269 S.E.2d 60 | Ga. Ct. App. | 1980
FITZPATRICK et al.
v.
HENLEY et al.
Court of Appeals of Georgia.
James W. Friedewald, for appellants.
Steven J. Kyle, John G. Haubenreich, for appellees.
CARLEY, Judge.
Colleen Fitzpatrick, a four-year-old child, was bitten by a large sheep dog while playing in her yard. The dog belonged to Nancy Henley who had let the dog out to run early in the morning of the day on which this incident took place. The Fitzpatricks subsequently brought suit against Henley and her parents. The trial court granted summary judgment for Henley and her parents on the Fitzpatricks' claims.
The basis for Henley's defense lay in her contention that she had no knowledge, prior to the incident in question, of any propensities on the part of the dog for dangerous or vicious behavior. The Fitzpatricks, while not disputing this contention, argue that Henley is liable under the doctrine of negligence per se for allowing the dog to run free and thereby violating the local "leash law" ordinance.

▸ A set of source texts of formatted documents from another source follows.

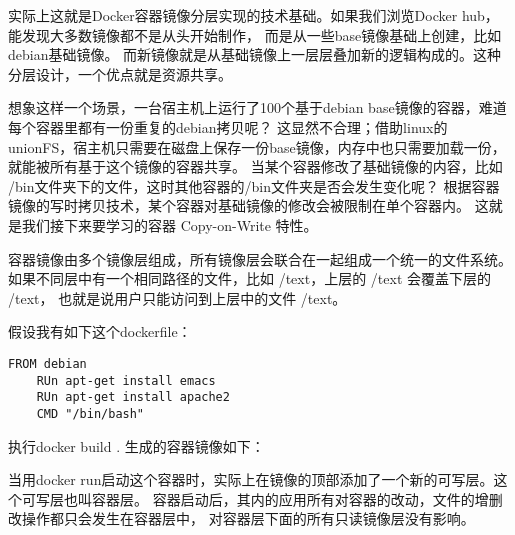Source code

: 实际上这就是Docker容器镜像分层实现的技术基础。如果我们浏览Docker hub，能发现大多数镜像都不是从头开始制作，
而是从一些base镜像基础上创建，比如debian基础镜像。
而新镜像就是从基础镜像上一层层叠加新的逻辑构成的。这种分层设计，一个优点就是资源共享。

想象这样一个场景，一台宿主机上运行了100个基于debian base镜像的容器，难道每个容器里都有一份重复的debian拷贝呢？
这显然不合理；借助linux的unionFS，宿主机只需要在磁盘上保存一份base镜像，内存中也只需要加载一份，
就能被所有基于这个镜像的容器共享。
当某个容器修改了基础镜像的内容，比如 /bin文件夹下的文件，这时其他容器的/bin文件夹是否会发生变化呢？
根据容器镜像的写时拷贝技术，某个容器对基础镜像的修改会被限制在单个容器内。
这就是我们接下来要学习的容器 Copy-on-Write 特性。

容器镜像由多个镜像层组成，所有镜像层会联合在一起组成一个统一的文件系统。
如果不同层中有一个相同路径的文件，比如 /text，上层的 /text 会覆盖下层的 /text，
也就是说用户只能访问到上层中的文件 /text。

假设我有如下这个dockerfile：

\begin{lstlisting}[frame=shadowbox]
    FROM debian
    RUn apt-get install emacs
    RUn apt-get install apache2
    CMD "/bin/bash"
\end{lstlisting}

执行docker build .
生成的容器镜像如下：

当用docker run启动这个容器时，实际上在镜像的顶部添加了一个新的可写层。这个可写层也叫容器层。
容器启动后，其内的应用所有对容器的改动，文件的增删改操作都只会发生在容器层中，
对容器层下面的所有只读镜像层没有影响。

\newpage

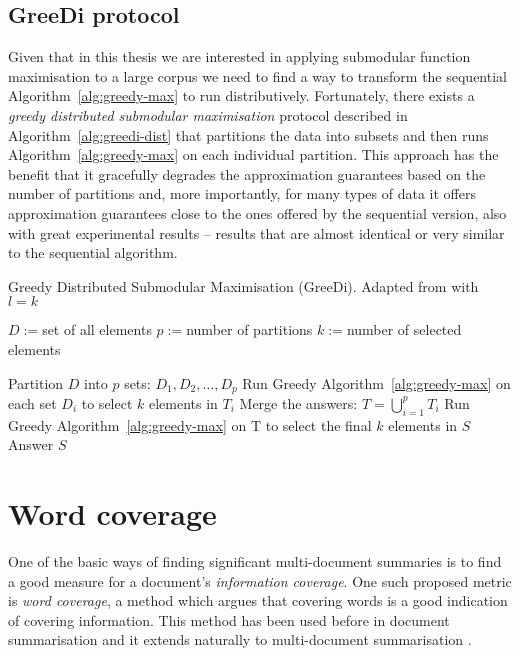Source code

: \subsection{GreeDi protocol}
Given that in this thesis we are interested in applying submodular function
maximisation to a large corpus we need to find a way to transform the
sequential Algorithm~\ref{alg:greedy-max} to run distributively. Fortunately,
there exists a \emph{greedy distributed submodular maximisation} protocol
described in Algorithm~\ref{alg:greedi-dist} that partitions the data into
subsets and then runs Algorithm~\ref{alg:greedy-max} on each individual
partition. This approach has the benefit that it gracefully degrades the
approximation guarantees based on the number of partitions and, more
importantly, for many types of data it offers approximation guarantees close to
the ones offered by the sequential version, also with great experimental
results \cite{mirzasoleiman2013distributed} -- results that are almost identical or very
similar to the sequential algorithm.
\begin{algorithm}
  \caption{Greedy Distributed Submodular Maximisation (GreeDi).
      Adapted from \cite{mirzasoleiman2013distributed} with \(l = k\)}
  \label{alg:greedi-dist}
  \begin{algorithmic}
    \STATE \(D := \)set of all elements
    \STATE \(p := \)number of partitions
    \STATE \(k := \)number of selected elements
  \end{algorithmic}
  \begin{algorithmic}[1]
    \STATE Partition \(D\) into \(p\) sets: \(D_1, D_2, \ldots, D_p\)
    \STATE Run Greedy Algorithm~\ref{alg:greedy-max} on each set \(D_i\) to
        select \(k\) elements in \(T_i\)
    \STATE Merge the answers: \(T = \bigcup_{i=1}^p T_i\)
    \STATE Run Greedy Algorithm~\ref{alg:greedy-max} on T to select the final
        \(k\) elements in \(S\)
    \STATE Answer \(S\)
  \end{algorithmic}
\end{algorithm}

\section{Word coverage}
\label{sec:word-coverage}

One of the basic ways of finding significant multi-document summaries is to
find a good measure for a document's \emph{information coverage}. One such
proposed metric is \emph{word coverage}, a method which argues that covering
words is a good indication of covering information. This method has been used
before in document summarisation and it extends naturally to multi-document
summarisation \cite{sipos2012temporal}.

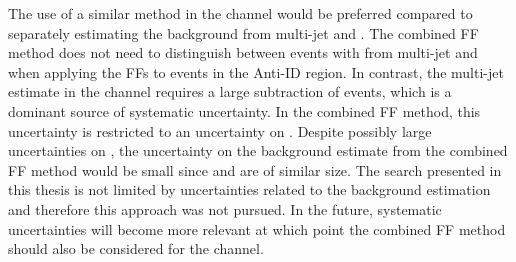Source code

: The use of a similar method in the \hadhad channel would be preferred compared
to separately estimating the \faketauhadvisC background from multi-jet and
\ttbar. The combined FF method does not need to distinguish between events with
\faketauhadvis from multi-jet and \ttbar when applying the FFs to events in the
Anti-ID region. In contrast, the multi-jet estimate in the \hadhad channel
requires a large subtraction of \ttbarFakes events, which is a dominant source
of systematic uncertainty. In the combined FF method, this uncertainty is
restricted to an uncertainty on \rqcd. Despite possibly large uncertainties on
\rqcd, the uncertainty on the \faketauhadvisC background estimate from the
combined FF method would be small since \FFqcd and \FFttbar are of similar
size. The search presented in this thesis is not limited by uncertainties
related to the \faketauhadvisC background estimation and therefore this approach
was not pursued. In the future, systematic uncertainties will become more
relevant at which point the combined FF method should also be considered for the
\hadhad channel.



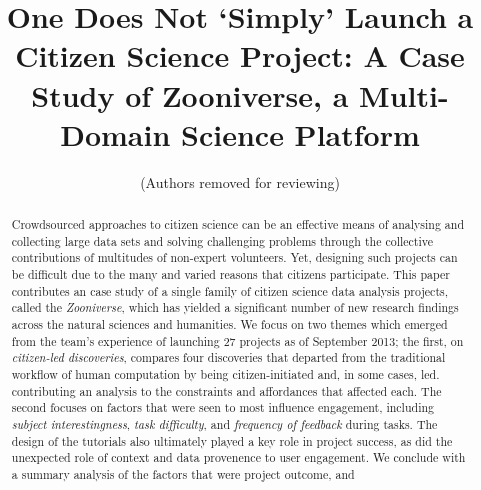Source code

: \documentclass{sigchi}
\begin{document}
\title{One Does Not `Simply' Launch a Citizen Science Project: A Case Study of Zooniverse, a Multi-Domain Science Platform}

 \author{ (Authors removed for reviewing) }
% 
% 
% 


\maketitle

\begin{abstract}
Crowdsourced approaches to citizen science can be an effective means of analysing and collecting large data sets and solving challenging problems through the collective contributions of multitudes of non-expert volunteers. Yet, designing such projects can be difficult due to the many and varied reasons that citizens participate. This paper contributes an case study of a single family of citizen science data analysis projects, called the \emph{Zooniverse}, which has yielded a significant number of new research findings across the natural sciences and humanities.  We focus on two themes which emerged from the team's experience of launching 27 projects as of September 2013; the first, on \emph{citizen-led discoveries}, compares four discoveries that departed from the traditional workflow of human computation by being citizen-initiated and, in some cases, led. contributing an analysis to the constraints and affordances that affected each. The second focuses on factors that were seen to most influence engagement, including \emph{subject interestingness}, \emph{task difficulty}, and \emph{frequency of feedback} during tasks.  The design of the tutorials also ultimately played a key role in project success, as did the unexpected role of context and data provenence to user engagement.  We conclude with a summary analysis of the factors that were project outcome, and 
\end{abstract}


\end{document}
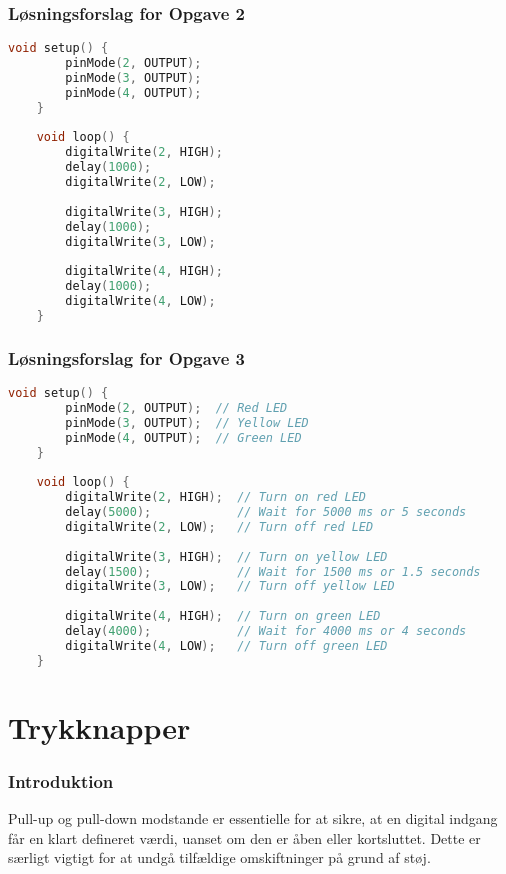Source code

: \subsubsection*{Løsningsforslag for Opgave 2}
\begin{lstlisting}[language=C++]
	void setup() {
		pinMode(2, OUTPUT);
		pinMode(3, OUTPUT);
		pinMode(4, OUTPUT);
	}
	
	void loop() {
		digitalWrite(2, HIGH);  
		delay(1000);                      
		digitalWrite(2, LOW);   
		
		digitalWrite(3, HIGH);  
		delay(1000);                      
		digitalWrite(3, LOW);   
		
		digitalWrite(4, HIGH);  
		delay(1000);                      
		digitalWrite(4, LOW);   
	}
\end{lstlisting}

\subsubsection*{Løsningsforslag for Opgave 3}
\begin{lstlisting}[language=C++]
	void setup() {
		pinMode(2, OUTPUT);  // Red LED
		pinMode(3, OUTPUT);  // Yellow LED
		pinMode(4, OUTPUT);  // Green LED
	}
	
	void loop() {
		digitalWrite(2, HIGH);  // Turn on red LED
		delay(5000);            // Wait for 5000 ms or 5 seconds
		digitalWrite(2, LOW);   // Turn off red LED
		
		digitalWrite(3, HIGH);  // Turn on yellow LED
		delay(1500);            // Wait for 1500 ms or 1.5 seconds
		digitalWrite(3, LOW);   // Turn off yellow LED
		
		digitalWrite(4, HIGH);  // Turn on green LED
		delay(4000);            // Wait for 4000 ms or 4 seconds
		digitalWrite(4, LOW);   // Turn off green LED
	}
\end{lstlisting}

\section{Trykknapper}
\subsubsection*{Introduktion}
Pull-up og pull-down modstande er essentielle for at sikre, at en digital indgang får en klart defineret værdi, uanset om den er åben eller kortsluttet. Dette er særligt vigtigt for at undgå tilfældige omskiftninger på grund af støj.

The trial court did not err in granting summary judgment in favor of Henley and against the Fitzpatricks. This court has repeatedly held that "where there is a lack of scienter even the breach of a leash law is not sufficient to hold the owner responsible for the acts of the dog." Jett v. Norris, 133 Ga. App. 596 (2) (211 SE2d 639) (1974). See also Turner v. Irvin, 146 Ga. App. 218 (246 SE2d 127) (1978); Connell v. Bland, 122 Ga. App. 507 (177 SE2d 833) (1970).
Proof that the owner of a dog either knew or should have known of the dog's propensity to do the particular act which caused injury *556 to the complaining party is indispensable to recovery against the owner. Banks v. Adair, 148 Ga. App. 254 (251 SE2d 88) (1978). This fundamental principle of law is applicable here and the owner of a dog may not be found liable for an unforeseen and unforeseeable act of the dog simply because the dog was not under the owner's direct control at the time the act took place. As a result, we uphold the trial court's grant of summary judgment exonerating the defendants from liability for this unfortunate occurrence.
Judgment affirmed. Quillian, P. J., and Shulman, J., concur.